Для этого он использует ровно два повторяющихся приёма: ячейки (возможности) и зачёркивания (отказы). Зачёркивание печалит ровно настолько, насколько уютно и занятно вам было перед этим в ячейке. Но когда вы понимаете, что это — общий принцип, оно уже не печалит. И не занятно. Просто знайте: вам всё в этом мире… то есть в этой книге… кажется. Абсолютно всё. В этой кроличьей норе дна не будет, потому что она проходит навылет и там, на той стороне, всё абсолютно такое же, и антиподы — те же благодатные ангелы и безблагодатные големы. Вы это уже видели.
Случалось, что Пелевину пеняли, будто за него пишет штат литературных «негров». Он обыграл и это: в новой книге иллюзию ваяют коллективно. Вполне можно представить себе этакий штат из дюжины «негров», которые в упоении обсели чан для занятий магнетизмом, подключившись к источнику творческой энергии — воображению Мастера. Над толпой реетузнаваемая тень прежнего Пелевина.
А зачем тогда было читать? И целых два тома (да, в «Смотрителе» два тома, и добросовестный читатель рискует прочесть оба). Не зачем, а всё потому же: Пелевин умеет писать. Да, он пишет о том же, о чём и неоперившейся вьюнош только что из Литинститута, но вьюнош — коряв, а Пелевин — куртуазен. Пелевин, что называется «умеет писать». И где-то до половины романа невольно возникает соблазн пожелать, чтобы эта музыка была… ну, не вечной. Чтобы она просто была. Беда в том, что вам, скорее всего, надоест раньше, чем она закончится. И этот интригующий, многообещавший мотивчик так и останется — единственным.
Мне доводилось читать, что новая книга Пелевина — о любви. И это правда, если правда, что любовь складывается из слагаемых, их можно расписать, внести в суперкомпьютер и он — трц-трц — выдаст вам вашу единственную. Если же вы минимально попробуете поучаствовать в процессе — например, нажать на кнопку «Стоп», прервать программу, составленную мудрейшими специалистами по женским добродетелям, — пеняйте на себя. Впрочем, вы уже знаете. Внутри лучшей из женщин пустота или деревяшка, а работает она «от благодати».

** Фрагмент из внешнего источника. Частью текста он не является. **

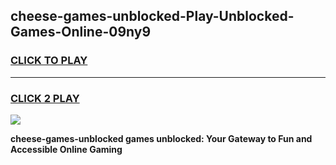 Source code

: 
## cheese-games-unblocked-Play-Unblocked-Games-Online-09ny9
<h3>
<a href="https://premium76.site?title=cheese-games-unblocked&ref=25A">CLICK TO PLAY</a></h3>
<hr>

<h3>
<a href="https://premium76.site?title=cheese-games-unblocked&ref=25A">CLICK 2 PLAY</a>
  
</h3>

<a href="https://premium76.site?title=cheese-games-unblocked&ref=25A"><img src="https://clearcache.store/games.png"></a>


**cheese-games-unblocked games unblocked: Your Gateway to Fun and Accessible Online Gaming**
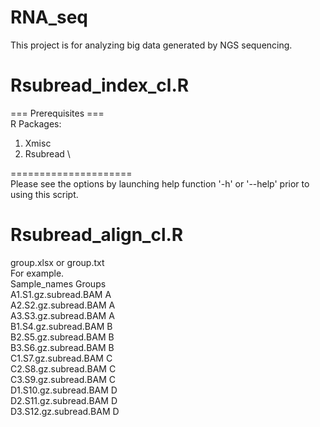 # RNA_seq
This project is for analyzing big data generated by NGS sequencing. 

# Rsubread_index_cl.R

=== Prerequisites === \
R Packages: 
1. Xmisc 
2. Rsubread \

===================== \
Please see the options by launching help function '-h' or '--help' prior to using this script. 

# Rsubread_align_cl.R
group.xlsx or group.txt \
For example. \
    Sample_names          Groups\
A1.S1.gz.subread.BAM    	A\
A2.S2.gz.subread.BAM        A\
A3.S3.gz.subread.BAM        A\
B1.S4.gz.subread.BAM        B\
B2.S5.gz.subread.BAM        B\
B3.S6.gz.subread.BAM        B\
C1.S7.gz.subread.BAM        C\
C2.S8.gz.subread.BAM        C\
C3.S9.gz.subread.BAM        C\
D1.S10.gz.subread.BAM       D\
D2.S11.gz.subread.BAM       D\
D3.S12.gz.subread.BAM	    D
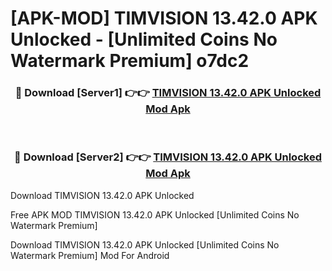 # [APK-MOD] TIMVISION 13.42.0 APK Unlocked - [Unlimited Coins No Watermark Premium] o7dc2



<div align="center">
<h3>🔴 Download [Server1] 👉👉 <a href="https://momento.my/?title=TIMVISION_13.42.0_APK_Unlocked">TIMVISION 13.42.0 APK Unlocked Mod Apk</a></h3><br>

<h3>🔴 Download [Server2] 👉👉 <a href="https://momento.my/?title=TIMVISION_13.42.0_APK_Unlocked">TIMVISION 13.42.0 APK Unlocked Mod Apk</a></h3>
</div>



Download TIMVISION 13.42.0 APK Unlocked 

Free APK MOD TIMVISION 13.42.0 APK Unlocked [Unlimited Coins No Watermark Premium]

Download TIMVISION 13.42.0 APK Unlocked [Unlimited Coins No Watermark Premium] Mod For Android
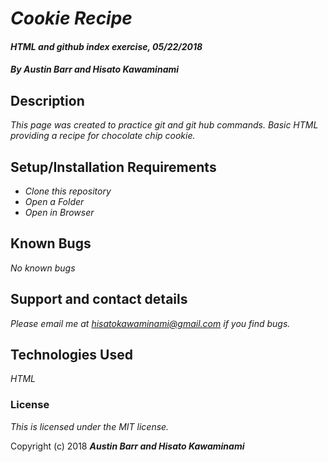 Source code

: # _Cookie Recipe_

#### _HTML and github index exercise, 05/22/2018_

#### _**By Austin Barr and Hisato Kawaminami**_

## Description

_This page was created to practice git and git hub commands. Basic HTML providing a recipe for chocolate chip cookie._

## Setup/Installation Requirements

* _Clone this repository_
* _Open a Folder_
* _Open in Browser_


## Known Bugs

_No known bugs_

## Support and contact details

_Please email me at hisatokawaminami@gmail.com if you find bugs._

## Technologies Used

_HTML_

### License

*This is licensed under the MIT license.*

Copyright (c) 2018 **_Austin Barr and Hisato Kawaminami_**
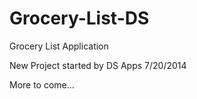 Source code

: Grocery-List-DS
===============

Grocery List Application

New Project started by DS Apps 7/20/2014

More to come...
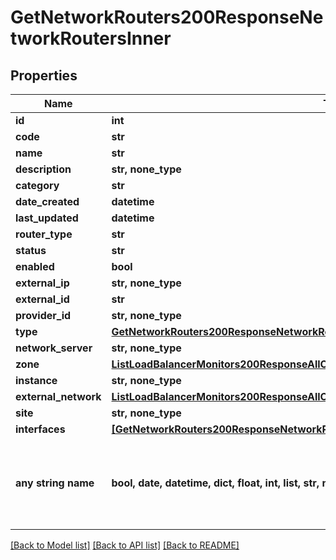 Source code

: # GetNetworkRouters200ResponseNetworkRoutersInner


## Properties
Name | Type | Description | Notes
------------ | ------------- | ------------- | -------------
**id** | **int** |  | [optional] 
**code** | **str** |  | [optional] 
**name** | **str** |  | [optional] 
**description** | **str, none_type** |  | [optional] 
**category** | **str** |  | [optional] 
**date_created** | **datetime** |  | [optional] 
**last_updated** | **datetime** |  | [optional] 
**router_type** | **str** |  | [optional] 
**status** | **str** |  | [optional] 
**enabled** | **bool** |  | [optional] 
**external_ip** | **str, none_type** |  | [optional] 
**external_id** | **str** |  | [optional] 
**provider_id** | **str, none_type** |  | [optional] 
**type** | [**GetNetworkRouters200ResponseNetworkRoutersInnerType**](GetNetworkRouters200ResponseNetworkRoutersInnerType.md) |  | [optional] 
**network_server** | **str, none_type** |  | [optional] 
**zone** | [**ListLoadBalancerMonitors200ResponseAllOfLoadBalancerMonitorsInnerLoadBalancerType**](ListLoadBalancerMonitors200ResponseAllOfLoadBalancerMonitorsInnerLoadBalancerType.md) |  | [optional] 
**instance** | **str, none_type** |  | [optional] 
**external_network** | [**ListLoadBalancerMonitors200ResponseAllOfLoadBalancerMonitorsInnerLoadBalancerType**](ListLoadBalancerMonitors200ResponseAllOfLoadBalancerMonitorsInnerLoadBalancerType.md) |  | [optional] 
**site** | **str, none_type** |  | [optional] 
**interfaces** | [**[GetNetworkRouters200ResponseNetworkRoutersInnerInterfacesInner]**](GetNetworkRouters200ResponseNetworkRoutersInnerInterfacesInner.md) |  | [optional] 
**any string name** | **bool, date, datetime, dict, float, int, list, str, none_type** | any string name can be used but the value must be the correct type | [optional]

[[Back to Model list]](../README.md#documentation-for-models) [[Back to API list]](../README.md#documentation-for-api-endpoints) [[Back to README]](../README.md)


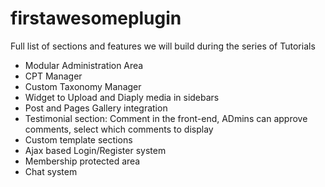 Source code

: # firstawesomeplugin
Full list of sections and features we will build during the series of Tutorials

* Modular Administration Area
* CPT Manager
* Custom Taxonomy Manager
* Widget to Upload and Diaply media in sidebars
* Post and Pages Gallery integration
* Testimonial section: Comment in the front-end, ADmins can approve comments, select     which comments to display
* Custom template sections
* Ajax based Login/Register system
* Membership protected area
* Chat system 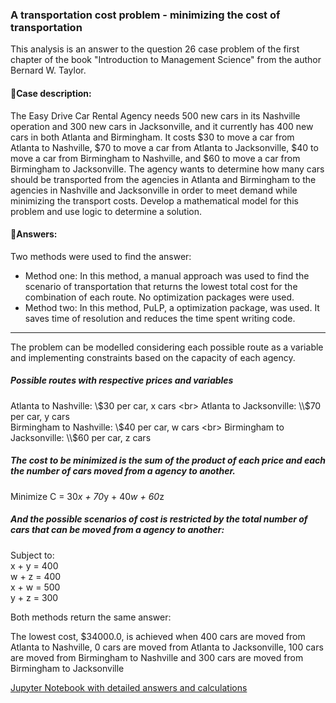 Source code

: ### A transportation cost problem - minimizing the cost of transportation

This analysis is an answer to the question 26 case problem of the first chapter of the book "Introduction to Management Science" from the author Bernard W. Taylor. 

#### 📜Case description:
The Easy Drive Car Rental Agency needs 500 new cars in its Nashville operation and 300 new cars in Jacksonville, 
and it currently has 400 new cars in both Atlanta and Birmingham. It costs $30 to move a car from Atlanta to Nashville, 
$70 to move a car from Atlanta to Jacksonville, $40 to move a car from Birmingham to Nashville, 
and $60 to move a car from Birmingham to Jacksonville. 
The agency wants to determine how many cars should be transported from the agencies in Atlanta and Birmingham to the agencies in Nashville and Jacksonville
in order to meet demand while minimizing the transport costs. Develop a mathematical model for this problem and use logic to determine a solution.

#### 📜Answers:
Two methods were used to find the answer:
- Method one: In this method, a manual approach was used to find the scenario of transportation that returns the lowest total cost for the combination of each route. No optimization packages were used.
- Method two: In this method, PuLP, a optimization package, was used. It saves time of resolution and reduces the time spent writing code.

---
The problem can be modelled considering each possible route as a variable and implementing constraints based on the capacity of each agency.

##### Possible routes with respective prices and variables
Atlanta to Nashville: \\$30 per car, x cars
<br>
Atlanta to Jacksonville: \\$70 per car, y cars
<br>
Birmingham to Nashville: \\$40 per car, w cars
<br>
Birmingham to Jacksonville: \\$60 per car, z cars

##### The cost to be minimized is the sum of the product of each price and each the number of cars moved from a agency to another.
Minimize C = 30*x + 70*y + 40*w + 60*z
<br>
##### And the possible scenarios of cost is restricted by the total number of cars that can be moved from a agency to another:
Subject to:
<br>
x + y = 400
<br>
w + z = 400
<br>
x + w = 500
<br>
y + z = 300

Both methods return the same answer: 

The lowest cost, $34000.0, is achieved when 
400 cars are moved from Atlanta to Nashville, 
0 cars are moved from Atlanta to Jacksonville, 
100 cars are moved from Birmingham to Nashville and 
300 cars are moved from Birmingham to Jacksonville

[Jupyter Notebook with detailed answers and calculations](https://github.com/kevynnogueira/Analises/blob/main/Minimize_transportation_cost/Problem26_Chapter1_Bernard%20W.%20Taylor%20-%20Introduction%20to%20Management%20Science-Prentice%20Hall%20(2006).ipynb)
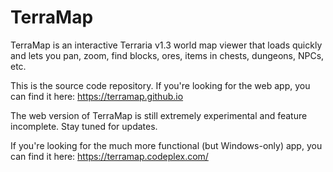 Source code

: # TerraMap
TerraMap is an interactive Terraria v1.3 world map viewer that loads quickly and lets you pan, zoom, find blocks, ores, items in chests, dungeons, NPCs, etc.

This is the source code repository.  If you're looking for the web app, you can find it here: https://terramap.github.io

The web version of TerraMap is still extremely experimental and feature incomplete.  Stay tuned for updates.

If you're looking for the much more functional (but Windows-only) app, you can find it here: https://terramap.codeplex.com/
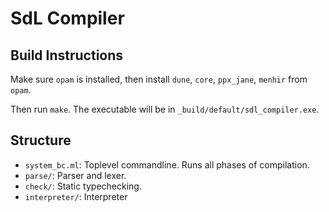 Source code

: # SdL Compiler

## Build Instructions

Make sure `opam` is installed, then install `dune`, `core`, `ppx_jane`,
`menhir` from `opam`.

Then run `make`. The executable will be in `_build/default/sdl_compiler.exe`.

## Structure
  - `system_bc.ml`: Toplevel commandline. Runs all phases of compilation.
  - `parse/`: Parser and lexer.
  - `check/`: Static typechecking.
  - `interpreter/`: Interpreter
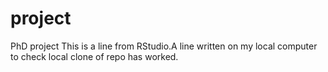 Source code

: # project
PhD project
This is a line from RStudio.A line written on my local computer to check local clone of repo has worked. 
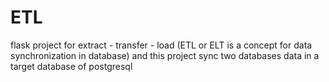 # ETL
flask project for extract - transfer - load (ETL or ELT is a concept for data synchronization in database) and this project sync two databases data in a target database of postgresql
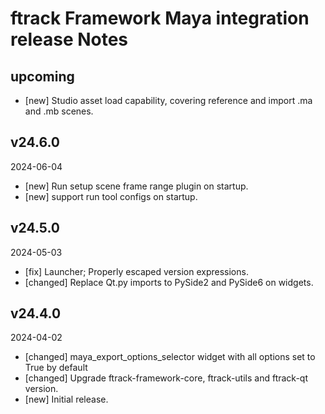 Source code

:# ftrack Framework Maya integration release Notes

## upcoming

* [new] Studio asset load capability, covering reference and import .ma and .mb scenes.

## v24.6.0
2024-06-04

* [new] Run setup scene frame range plugin on startup. 
* [new] support run tool configs on startup.


## v24.5.0
2024-05-03

* [fix] Launcher; Properly escaped version expressions.
* [changed] Replace Qt.py imports to PySide2 and PySide6 on widgets.

## v24.4.0
2024-04-02

* [changed] maya_export_options_selector widget with all options set to True by default
* [changed] Upgrade ftrack-framework-core, ftrack-utils and ftrack-qt version.
* [new] Initial release.
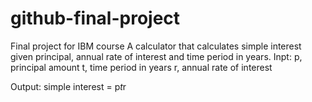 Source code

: # github-final-project
Final project for IBM course
A calculator that calculates simple interest given principal, annual rate of interest and time period in years.
Inpt:
  p, principal amount
  t, time period in years
  r, annual rate of interest
  
 Output:
  simple interest = p*t*r
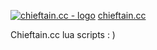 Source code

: <a href="https://chieftain.cc"><img src="https://i.ibb.co/yF1BFXkc/logo-3.png" alt="chieftain.cc - logo" border="0"></a>
<a href="https://chieftain.cc">chieftain.cc</a>   

Chieftain.cc lua scripts : )
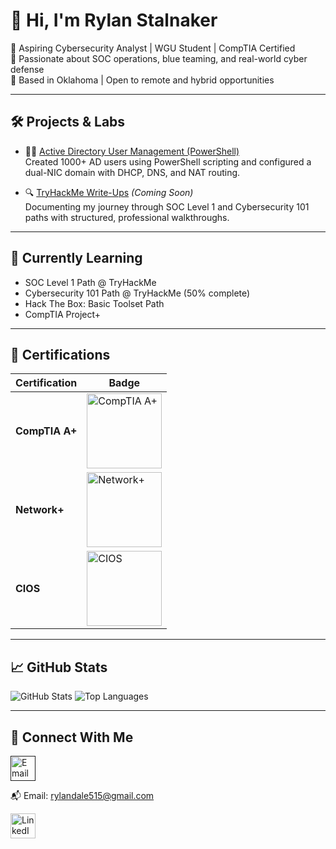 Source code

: # 👋 Hi, I'm Rylan Stalnaker

🎯 Aspiring Cybersecurity Analyst | WGU Student | CompTIA Certified  
🔐 Passionate about SOC operations, blue teaming, and real-world cyber defense  
📍 Based in Oklahoma | Open to remote and hybrid opportunities

---

## 🛠️ Projects & Labs

- 🧑‍💼 [Active Directory User Management (PowerShell)](https://github.com/Rylandale515/AD-User-Management)  
  Created 1000+ AD users using PowerShell scripting and configured a dual-NIC domain with DHCP, DNS, and NAT routing.

- 🔍 [TryHackMe Write-Ups](https://github.com/Rylandale515/THM-Write-Ups) *(Coming Soon)*  
  Documenting my journey through SOC Level 1 and Cybersecurity 101 paths with structured, professional walkthroughs.

---

## 🌱 Currently Learning

- SOC Level 1 Path @ TryHackMe
- Cybersecurity 101 Path @ TryHackMe (50% complete)
- Hack The Box: Basic Toolset Path
- CompTIA Project+

---

## 📜 Certifications

| Certification | Badge |
|---------------|-------|
| **CompTIA A+** | <a href="https://www.credly.com/badges/8233d4c9-208d-4504-9d3d-0d07ac6722d9/public_url"><img src="https://github.com/Rylandale515/Rylandale515/assets/34111857/4a00ddb9-0597-4ce8-a105-356d31b2ea26" width="120px" alt="CompTIA A+"/></a> |
| **Network+** | <a href="https://www.credly.com/badges/201270ac-617d-45cd-a5d9-486265be596b/public_url"><img src="https://github.com/Rylandale515/Rylandale515/assets/34111857/c04b46a5-50b7-4c86-9544-55beb309754f" width="120px" alt="Network+"/></a> |
| **CIOS** | <a href="https://www.credly.com/badges/803b30b7-584c-4fa1-a66c-4de590344baf/public_url"><img src="https://github.com/Rylandale515/Rylandale515/assets/34111857/50880cde-e2fe-4b57-a15a-fbdf773fc7fd" width="120px" alt="CIOS"/></a> |

---

## 📈 GitHub Stats

![GitHub Stats](https://github-readme-stats.vercel.app/api?username=Rylandale515&show_icons=true&theme=radical)
![Top Languages](https://github-readme-stats.vercel.app/api/top-langs/?username=Rylandale515&layout=compact&theme=radical)

---

## 🤝 Connect With Me

<a href=""><img src="mailto:rylandale515@gmail.com" width="40px" alt="Email Me"/></a>

📬 Email: [rylandale515@gmail.com](mailto:rylandale515@gmail.com)

<a href="https://www.linkedin.com/in/rylan-stalnaker-6ba923180"><img src="https://github.com/Rylandale515/Rylandale515/assets/34111857/63aef385-a11e-4489-86df-9d73ffea2f7d" width="40px" alt="LinkedIn Profile"/></a>
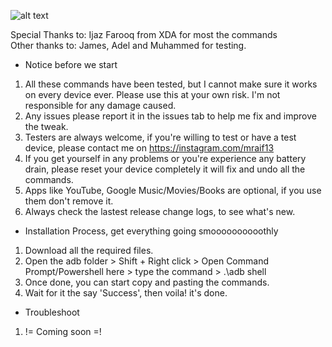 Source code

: ![alt text](https://mraif13.github.io/jpg.jpg)

Special  Thanks to: Ijaz Farooq from XDA for most the commands<br>
Other thanks to: James, Adel and Muhammed for testing.<br>

- Notice before we start 
1. All these commands have been tested, but I cannot make sure it works on every device ever. Please use this at your own risk. I'm not responsible for any damage caused.
2. Any issues please report it in the issues tab to help me fix and improve the tweak.
3. Testers are always welcome, if you're willing to test or have a test device, please contact me on https://instagram.com/mraif13
5. If you get yourself in any problems or you're experience any battery drain, please reset your device completely it will fix and undo all the commands.
6. Apps like YouTube, Google Music/Movies/Books are optional, if you use them don't remove it.
7. Always check the lastest release change logs, to see what's new.

- Installation Process, get everything going smoooooooooothly
1. Download all the required files.
2. Open the adb folder > Shift + Right click > Open Command Prompt/Powershell here > type the command > .\adb shell 
3. Once done, you can start copy and pasting the commands.
4. Wait for it the say 'Success', then voila! it's done.

- Troubleshoot 
1. != Coming soon =!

Зато Пелевин по-прежнему изящно обыгрывает слова. Повелевает мемами. Он по-прежнему остроумен и — на коротких отрезках текста — изобретателен и затейлив. Порой он даже меток и убедителен — также на коротких дистанциях. Самое удручающее: он всё ещё вселяет надежды на что-то большее, тогда как стоит просто воздать ему его — скромную — хвалу.
Сравнить Пелевина с чем-нибудь совсем неприличным, вроде механического соловья китайского императора, мешает главное обстоятельство: прежде чем сложить крылышки, он-таки кого-то и чему-то в нашем Отечестве научил. Не высокому, но хотя бы и прикладному. Подражать Пелевину неинтересно: наверняка получится хуже, работа подмастерья. Да и матрёшку типа «я вижу иллюзию о человеке, который видит иллюзию о человеке, который видит иллюзию…» имеет смысл собирать нечасто. И это рабочее пространство уже занято.